Thank you, Harper, for providing this book for review consideration via NetGalley in exchange for an honest review. All opinions are my own.

I just finished Shameless: Republicans’ Deliberate Dysfunction and the Battle to Preserve Democracy, by Brian Tyler Cohen.

This is a very good, but brief, book on the Republican party disfunction and how it has been that way for decades. The author points out how it is not merely them attempting to make progress but rather their “competency” is actually them fulfilling their policy objections of making people lose trust in the government, enable corporate greed, transfer the nation’s wealth to the rich, run up as big deficits as you can.

The book cites congressional, and constitutional, scholars Norm Orsnstein and Thomas Mann’s 2012 description of the party as being “an insurgent outlier—ideologically extreme; contemptuous of the inherited social and economic policy regime; scornful of compromise; unmoved by conventional understanding of facts, evidence, and science; and dismissive of the legitimacy of its political opposition.” The author doesn’t explicitly say it, but I will—things have gotten even worse in the past 12 years.

I am very glad to see Cohen cite Marc Elias, the nation’s leading elections attorney pointing out the nonsense of some of the arguments we hear all of the time: “‘Well, Joe Biden needs to win by enough that Donald Trump can’t even contest the election,’ What kind of election system is it when one candidate gets to win by a little whereas the other has to win by a lot?” But, as Cohen points out, this is the system we have. It’s a system where “Radical Republicans, in particular, are going to throw their toys around and have temper tantrums and that’s just the way it is. It’s equally understood that Democrats have to be adults about whatever decisions come their way, good or bad.”

The best part of the book was the chapter on the double standards of how the media treats the respective parties.

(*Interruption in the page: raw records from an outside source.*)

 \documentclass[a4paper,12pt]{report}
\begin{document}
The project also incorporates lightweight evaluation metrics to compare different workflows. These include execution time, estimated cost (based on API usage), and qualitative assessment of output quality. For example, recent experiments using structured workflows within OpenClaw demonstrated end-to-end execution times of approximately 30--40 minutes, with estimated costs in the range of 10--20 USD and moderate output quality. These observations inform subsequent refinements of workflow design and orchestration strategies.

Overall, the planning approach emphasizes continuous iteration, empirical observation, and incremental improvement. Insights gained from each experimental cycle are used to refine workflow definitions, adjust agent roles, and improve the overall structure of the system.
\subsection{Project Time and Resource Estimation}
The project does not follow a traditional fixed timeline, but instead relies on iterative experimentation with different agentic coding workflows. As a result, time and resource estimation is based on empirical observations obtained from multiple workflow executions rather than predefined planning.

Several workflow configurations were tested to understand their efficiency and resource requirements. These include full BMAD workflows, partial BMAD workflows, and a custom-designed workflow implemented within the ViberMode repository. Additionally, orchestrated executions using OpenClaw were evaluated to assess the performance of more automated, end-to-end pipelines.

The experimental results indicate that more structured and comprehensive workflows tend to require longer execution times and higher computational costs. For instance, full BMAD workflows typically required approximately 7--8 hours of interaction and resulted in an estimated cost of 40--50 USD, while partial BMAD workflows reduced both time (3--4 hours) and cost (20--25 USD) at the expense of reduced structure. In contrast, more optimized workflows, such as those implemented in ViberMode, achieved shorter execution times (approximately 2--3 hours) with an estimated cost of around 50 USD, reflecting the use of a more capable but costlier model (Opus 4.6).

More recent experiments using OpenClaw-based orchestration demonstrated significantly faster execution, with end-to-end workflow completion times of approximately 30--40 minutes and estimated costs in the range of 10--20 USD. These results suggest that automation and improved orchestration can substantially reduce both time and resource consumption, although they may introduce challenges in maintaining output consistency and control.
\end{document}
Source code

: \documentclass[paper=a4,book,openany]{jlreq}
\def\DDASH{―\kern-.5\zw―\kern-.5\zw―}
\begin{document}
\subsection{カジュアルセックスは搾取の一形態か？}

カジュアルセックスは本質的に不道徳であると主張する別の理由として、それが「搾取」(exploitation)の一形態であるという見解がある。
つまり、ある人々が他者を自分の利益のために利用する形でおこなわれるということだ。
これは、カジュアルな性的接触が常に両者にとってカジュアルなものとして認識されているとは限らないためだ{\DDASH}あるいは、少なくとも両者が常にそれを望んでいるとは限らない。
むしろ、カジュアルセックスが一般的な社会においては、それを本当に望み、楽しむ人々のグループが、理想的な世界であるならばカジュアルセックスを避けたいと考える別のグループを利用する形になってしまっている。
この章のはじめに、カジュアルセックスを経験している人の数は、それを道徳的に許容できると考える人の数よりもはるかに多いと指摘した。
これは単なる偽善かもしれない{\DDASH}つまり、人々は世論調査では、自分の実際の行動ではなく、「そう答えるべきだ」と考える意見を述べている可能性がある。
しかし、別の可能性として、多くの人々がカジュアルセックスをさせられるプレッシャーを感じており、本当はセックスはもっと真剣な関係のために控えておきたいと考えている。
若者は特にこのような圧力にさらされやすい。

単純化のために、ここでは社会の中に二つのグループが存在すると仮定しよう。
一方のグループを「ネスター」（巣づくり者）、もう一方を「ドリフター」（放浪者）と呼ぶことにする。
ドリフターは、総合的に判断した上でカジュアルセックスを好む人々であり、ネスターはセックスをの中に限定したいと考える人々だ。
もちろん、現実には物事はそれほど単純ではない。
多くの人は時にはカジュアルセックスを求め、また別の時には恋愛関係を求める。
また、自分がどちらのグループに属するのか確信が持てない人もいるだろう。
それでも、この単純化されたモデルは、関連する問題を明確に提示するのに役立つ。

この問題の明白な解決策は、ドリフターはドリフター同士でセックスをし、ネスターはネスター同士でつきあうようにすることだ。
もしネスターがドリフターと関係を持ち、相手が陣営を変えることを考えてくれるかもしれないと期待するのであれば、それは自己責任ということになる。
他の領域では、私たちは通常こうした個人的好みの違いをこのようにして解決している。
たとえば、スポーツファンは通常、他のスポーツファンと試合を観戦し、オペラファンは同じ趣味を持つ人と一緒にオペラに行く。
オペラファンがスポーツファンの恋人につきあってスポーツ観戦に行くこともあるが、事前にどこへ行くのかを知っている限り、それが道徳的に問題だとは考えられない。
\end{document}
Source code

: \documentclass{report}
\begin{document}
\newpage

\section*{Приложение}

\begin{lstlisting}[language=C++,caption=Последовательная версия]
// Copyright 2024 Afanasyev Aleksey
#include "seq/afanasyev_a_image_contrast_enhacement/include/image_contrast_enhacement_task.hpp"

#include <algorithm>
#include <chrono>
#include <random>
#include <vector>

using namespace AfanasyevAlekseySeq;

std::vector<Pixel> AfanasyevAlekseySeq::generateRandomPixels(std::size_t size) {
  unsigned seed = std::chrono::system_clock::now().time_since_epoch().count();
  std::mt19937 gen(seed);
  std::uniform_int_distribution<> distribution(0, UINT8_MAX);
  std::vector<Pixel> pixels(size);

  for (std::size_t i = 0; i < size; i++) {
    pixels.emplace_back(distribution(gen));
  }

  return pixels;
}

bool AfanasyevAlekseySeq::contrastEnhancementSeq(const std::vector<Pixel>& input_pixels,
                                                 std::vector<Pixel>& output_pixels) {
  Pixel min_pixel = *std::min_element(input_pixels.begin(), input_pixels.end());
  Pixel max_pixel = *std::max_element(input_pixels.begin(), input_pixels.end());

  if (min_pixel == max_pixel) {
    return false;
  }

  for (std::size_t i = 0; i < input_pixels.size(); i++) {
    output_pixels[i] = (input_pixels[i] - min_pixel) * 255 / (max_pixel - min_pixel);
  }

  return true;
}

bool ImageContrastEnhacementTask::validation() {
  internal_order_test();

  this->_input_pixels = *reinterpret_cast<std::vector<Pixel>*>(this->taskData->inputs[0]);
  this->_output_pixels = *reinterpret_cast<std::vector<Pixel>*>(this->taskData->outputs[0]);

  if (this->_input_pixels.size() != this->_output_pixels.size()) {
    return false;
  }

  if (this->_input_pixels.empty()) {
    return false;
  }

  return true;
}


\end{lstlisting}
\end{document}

There was a time when the relatively short size of the book would have hurt it in its grade. But, sometime last year, I came to the realization that some short books can still make their points effectively enough to get high grades. And this book definitely gets high grades in terms of being an enjoyable one to read.

I had listened to the author talk about this book on the Pod Save America podcast. I learned very early in this book that the author has its own podcast. It will be time for me to give that one a try too.


I give this book an A. Goodreads and NetGalley require grades on a 1-5 star system. In my personal conversion system, an A equates to 5 stars. (A or A+: 5 stars, B+: 4 stars, B: 3 stars, C: 2 stars, D or F: 1 star).

This review has been posted at NetGalley, Goodreads and my blog, Mr. Book’s Book Reviews

I originally finished reading this on August 9, 2024.